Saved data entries

========================================================================

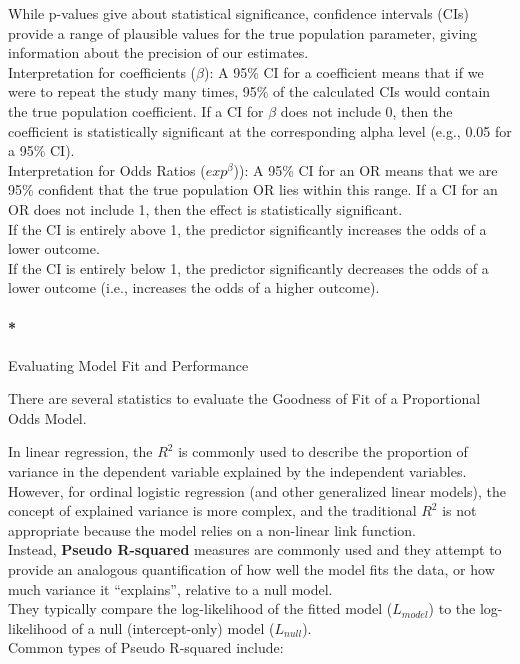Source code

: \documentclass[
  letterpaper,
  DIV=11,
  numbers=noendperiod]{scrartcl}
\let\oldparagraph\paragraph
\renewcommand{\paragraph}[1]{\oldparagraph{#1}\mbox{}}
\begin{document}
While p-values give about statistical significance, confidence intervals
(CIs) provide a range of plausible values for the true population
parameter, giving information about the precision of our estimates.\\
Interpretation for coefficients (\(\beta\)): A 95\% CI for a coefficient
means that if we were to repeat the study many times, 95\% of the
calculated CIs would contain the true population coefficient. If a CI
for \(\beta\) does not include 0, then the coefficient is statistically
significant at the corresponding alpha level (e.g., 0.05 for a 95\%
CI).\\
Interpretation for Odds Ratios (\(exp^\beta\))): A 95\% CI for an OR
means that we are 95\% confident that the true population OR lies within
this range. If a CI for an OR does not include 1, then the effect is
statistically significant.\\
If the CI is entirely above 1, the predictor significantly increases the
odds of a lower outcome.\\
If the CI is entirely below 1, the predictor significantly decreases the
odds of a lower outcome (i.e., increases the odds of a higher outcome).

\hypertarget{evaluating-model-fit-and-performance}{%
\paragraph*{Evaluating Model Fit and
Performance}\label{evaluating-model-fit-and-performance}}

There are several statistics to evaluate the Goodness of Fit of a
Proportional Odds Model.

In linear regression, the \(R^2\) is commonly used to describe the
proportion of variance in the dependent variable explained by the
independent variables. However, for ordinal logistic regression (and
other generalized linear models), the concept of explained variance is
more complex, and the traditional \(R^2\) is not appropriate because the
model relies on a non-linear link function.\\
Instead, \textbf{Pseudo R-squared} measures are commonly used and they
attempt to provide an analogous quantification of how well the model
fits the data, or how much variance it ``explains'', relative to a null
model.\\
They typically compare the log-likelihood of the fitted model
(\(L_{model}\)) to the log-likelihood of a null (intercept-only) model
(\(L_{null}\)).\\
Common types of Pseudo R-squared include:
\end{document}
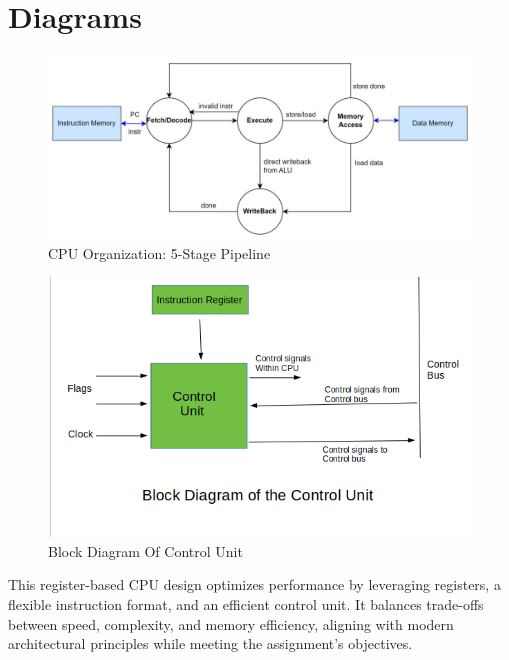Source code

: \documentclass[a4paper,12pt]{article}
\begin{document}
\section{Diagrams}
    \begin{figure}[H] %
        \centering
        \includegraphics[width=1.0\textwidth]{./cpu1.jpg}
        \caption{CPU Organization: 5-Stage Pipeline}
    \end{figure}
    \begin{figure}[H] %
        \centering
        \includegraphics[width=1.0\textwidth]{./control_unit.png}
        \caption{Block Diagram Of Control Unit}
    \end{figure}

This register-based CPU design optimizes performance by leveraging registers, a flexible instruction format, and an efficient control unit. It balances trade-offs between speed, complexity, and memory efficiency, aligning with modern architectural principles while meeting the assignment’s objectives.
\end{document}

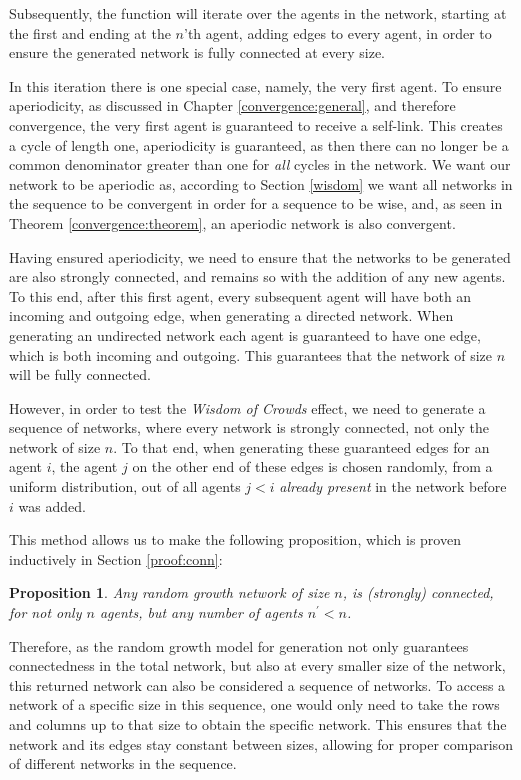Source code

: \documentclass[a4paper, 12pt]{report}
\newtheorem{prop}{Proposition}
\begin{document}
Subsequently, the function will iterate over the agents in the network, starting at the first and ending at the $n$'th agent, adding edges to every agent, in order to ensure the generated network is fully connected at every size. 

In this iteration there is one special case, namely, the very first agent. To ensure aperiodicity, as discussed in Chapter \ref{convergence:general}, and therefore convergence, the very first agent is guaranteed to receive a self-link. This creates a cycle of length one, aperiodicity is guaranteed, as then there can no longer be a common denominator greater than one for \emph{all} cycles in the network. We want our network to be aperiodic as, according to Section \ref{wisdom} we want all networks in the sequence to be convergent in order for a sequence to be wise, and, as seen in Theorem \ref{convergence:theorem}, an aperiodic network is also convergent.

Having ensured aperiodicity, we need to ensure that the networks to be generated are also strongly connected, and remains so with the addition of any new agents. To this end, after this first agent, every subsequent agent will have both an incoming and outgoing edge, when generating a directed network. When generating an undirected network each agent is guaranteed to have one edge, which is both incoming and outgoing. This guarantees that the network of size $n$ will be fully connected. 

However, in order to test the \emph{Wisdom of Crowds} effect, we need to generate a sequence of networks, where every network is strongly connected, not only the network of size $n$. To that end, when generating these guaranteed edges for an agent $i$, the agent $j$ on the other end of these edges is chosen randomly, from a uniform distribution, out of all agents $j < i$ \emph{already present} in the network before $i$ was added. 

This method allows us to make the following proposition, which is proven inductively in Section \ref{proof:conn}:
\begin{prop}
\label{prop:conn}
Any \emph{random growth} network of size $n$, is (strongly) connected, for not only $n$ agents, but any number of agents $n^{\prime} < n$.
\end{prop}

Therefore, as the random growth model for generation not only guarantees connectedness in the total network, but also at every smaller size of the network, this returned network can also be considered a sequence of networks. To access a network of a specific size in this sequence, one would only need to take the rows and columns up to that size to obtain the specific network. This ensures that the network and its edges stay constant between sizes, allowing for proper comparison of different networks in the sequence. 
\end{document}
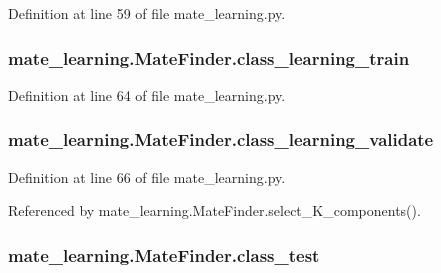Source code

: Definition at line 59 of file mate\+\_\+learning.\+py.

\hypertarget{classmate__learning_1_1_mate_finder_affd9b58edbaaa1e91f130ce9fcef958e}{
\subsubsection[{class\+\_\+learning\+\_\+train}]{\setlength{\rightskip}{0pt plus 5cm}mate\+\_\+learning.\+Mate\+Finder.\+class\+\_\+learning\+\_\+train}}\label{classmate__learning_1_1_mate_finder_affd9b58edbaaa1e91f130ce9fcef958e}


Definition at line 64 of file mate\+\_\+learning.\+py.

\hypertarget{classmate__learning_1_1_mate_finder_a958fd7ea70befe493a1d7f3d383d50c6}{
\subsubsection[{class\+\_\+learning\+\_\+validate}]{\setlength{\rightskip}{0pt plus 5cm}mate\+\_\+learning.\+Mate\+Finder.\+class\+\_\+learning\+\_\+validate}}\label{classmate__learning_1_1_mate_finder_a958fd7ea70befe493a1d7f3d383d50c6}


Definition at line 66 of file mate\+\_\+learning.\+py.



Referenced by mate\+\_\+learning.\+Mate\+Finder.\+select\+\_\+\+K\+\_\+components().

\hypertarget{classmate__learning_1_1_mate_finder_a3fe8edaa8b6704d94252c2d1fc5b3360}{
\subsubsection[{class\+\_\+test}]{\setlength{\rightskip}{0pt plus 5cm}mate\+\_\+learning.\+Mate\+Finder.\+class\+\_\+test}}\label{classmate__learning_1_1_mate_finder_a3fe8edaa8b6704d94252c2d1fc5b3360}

========================================================================

» Task description:
Give the lines of the entries above exactly as they appear, leaving out each picture.

» Exercise response:
Source code

: \documentclass[
  letterpaper,
  DIV=11,
  numbers=noendperiod]{scrartcl}
\let\oldparagraph\paragraph
\renewcommand{\paragraph}[1]{\oldparagraph{#1}\mbox{}}
\begin{document}
While p-values give about statistical significance, confidence intervals
(CIs) provide a range of plausible values for the true population
parameter, giving information about the precision of our estimates.\\
Interpretation for coefficients (\(\beta\)): A 95\% CI for a coefficient
means that if we were to repeat the study many times, 95\% of the
calculated CIs would contain the true population coefficient. If a CI
for \(\beta\) does not include 0, then the coefficient is statistically
significant at the corresponding alpha level (e.g., 0.05 for a 95\%
CI).\\
Interpretation for Odds Ratios (\(exp^\beta\))): A 95\% CI for an OR
means that we are 95\% confident that the true population OR lies within
this range. If a CI for an OR does not include 1, then the effect is
statistically significant.\\
If the CI is entirely above 1, the predictor significantly increases the
odds of a lower outcome.\\
If the CI is entirely below 1, the predictor significantly decreases the
odds of a lower outcome (i.e., increases the odds of a higher outcome).

\hypertarget{evaluating-model-fit-and-performance}{%
\paragraph*{Evaluating Model Fit and
Performance}\label{evaluating-model-fit-and-performance}}

There are several statistics to evaluate the Goodness of Fit of a
Proportional Odds Model.

In linear regression, the \(R^2\) is commonly used to describe the
proportion of variance in the dependent variable explained by the
independent variables. However, for ordinal logistic regression (and
other generalized linear models), the concept of explained variance is
more complex, and the traditional \(R^2\) is not appropriate because the
model relies on a non-linear link function.\\
Instead, \textbf{Pseudo R-squared} measures are commonly used and they
attempt to provide an analogous quantification of how well the model
fits the data, or how much variance it ``explains'', relative to a null
model.\\
They typically compare the log-likelihood of the fitted model
(\(L_{model}\)) to the log-likelihood of a null (intercept-only) model
(\(L_{null}\)).\\
Common types of Pseudo R-squared include:
\end{document}
Source code

: \documentclass[a4paper,12pt]{article}
\begin{document}
\section{Diagrams}
    \begin{figure}[H] %
        \centering
        \includegraphics[width=1.0\textwidth]{./cpu1.jpg}
        \caption{CPU Organization: 5-Stage Pipeline}
    \end{figure}
    \begin{figure}[H] %
        \centering
        \includegraphics[width=1.0\textwidth]{./control_unit.png}
        \caption{Block Diagram Of Control Unit}
    \end{figure}

This register-based CPU design optimizes performance by leveraging registers, a flexible instruction format, and an efficient control unit. It balances trade-offs between speed, complexity, and memory efficiency, aligning with modern architectural principles while meeting the assignment’s objectives.
\end{document}

Source code

: \documentclass[a4paper, 12pt]{report}
\newtheorem{prop}{Proposition}
\begin{document}
Subsequently, the function will iterate over the agents in the network, starting at the first and ending at the $n$'th agent, adding edges to every agent, in order to ensure the generated network is fully connected at every size. 

In this iteration there is one special case, namely, the very first agent. To ensure aperiodicity, as discussed in Chapter \ref{convergence:general}, and therefore convergence, the very first agent is guaranteed to receive a self-link. This creates a cycle of length one, aperiodicity is guaranteed, as then there can no longer be a common denominator greater than one for \emph{all} cycles in the network. We want our network to be aperiodic as, according to Section \ref{wisdom} we want all networks in the sequence to be convergent in order for a sequence to be wise, and, as seen in Theorem \ref{convergence:theorem}, an aperiodic network is also convergent.

Having ensured aperiodicity, we need to ensure that the networks to be generated are also strongly connected, and remains so with the addition of any new agents. To this end, after this first agent, every subsequent agent will have both an incoming and outgoing edge, when generating a directed network. When generating an undirected network each agent is guaranteed to have one edge, which is both incoming and outgoing. This guarantees that the network of size $n$ will be fully connected. 

However, in order to test the \emph{Wisdom of Crowds} effect, we need to generate a sequence of networks, where every network is strongly connected, not only the network of size $n$. To that end, when generating these guaranteed edges for an agent $i$, the agent $j$ on the other end of these edges is chosen randomly, from a uniform distribution, out of all agents $j < i$ \emph{already present} in the network before $i$ was added. 

This method allows us to make the following proposition, which is proven inductively in Section \ref{proof:conn}:
\begin{prop}
\label{prop:conn}
Any \emph{random growth} network of size $n$, is (strongly) connected, for not only $n$ agents, but any number of agents $n^{\prime} < n$.
\end{prop}

Therefore, as the random growth model for generation not only guarantees connectedness in the total network, but also at every smaller size of the network, this returned network can also be considered a sequence of networks. To access a network of a specific size in this sequence, one would only need to take the rows and columns up to that size to obtain the specific network. This ensures that the network and its edges stay constant between sizes, allowing for proper comparison of different networks in the sequence. 
\end{document}
Source code

: Definition at line 59 of file mate\+\_\+learning.\+py.

\hypertarget{classmate__learning_1_1_mate_finder_affd9b58edbaaa1e91f130ce9fcef958e}{
\subsubsection[{class\+\_\+learning\+\_\+train}]{\setlength{\rightskip}{0pt plus 5cm}mate\+\_\+learning.\+Mate\+Finder.\+class\+\_\+learning\+\_\+train}}\label{classmate__learning_1_1_mate_finder_affd9b58edbaaa1e91f130ce9fcef958e}


Definition at line 64 of file mate\+\_\+learning.\+py.

\hypertarget{classmate__learning_1_1_mate_finder_a958fd7ea70befe493a1d7f3d383d50c6}{
\subsubsection[{class\+\_\+learning\+\_\+validate}]{\setlength{\rightskip}{0pt plus 5cm}mate\+\_\+learning.\+Mate\+Finder.\+class\+\_\+learning\+\_\+validate}}\label{classmate__learning_1_1_mate_finder_a958fd7ea70befe493a1d7f3d383d50c6}


Definition at line 66 of file mate\+\_\+learning.\+py.



Referenced by mate\+\_\+learning.\+Mate\+Finder.\+select\+\_\+\+K\+\_\+components().

\hypertarget{classmate__learning_1_1_mate_finder_a3fe8edaa8b6704d94252c2d1fc5b3360}{
\subsubsection[{class\+\_\+test}]{\setlength{\rightskip}{0pt plus 5cm}mate\+\_\+learning.\+Mate\+Finder.\+class\+\_\+test}}\label{classmate__learning_1_1_mate_finder_a3fe8edaa8b6704d94252c2d1fc5b3360}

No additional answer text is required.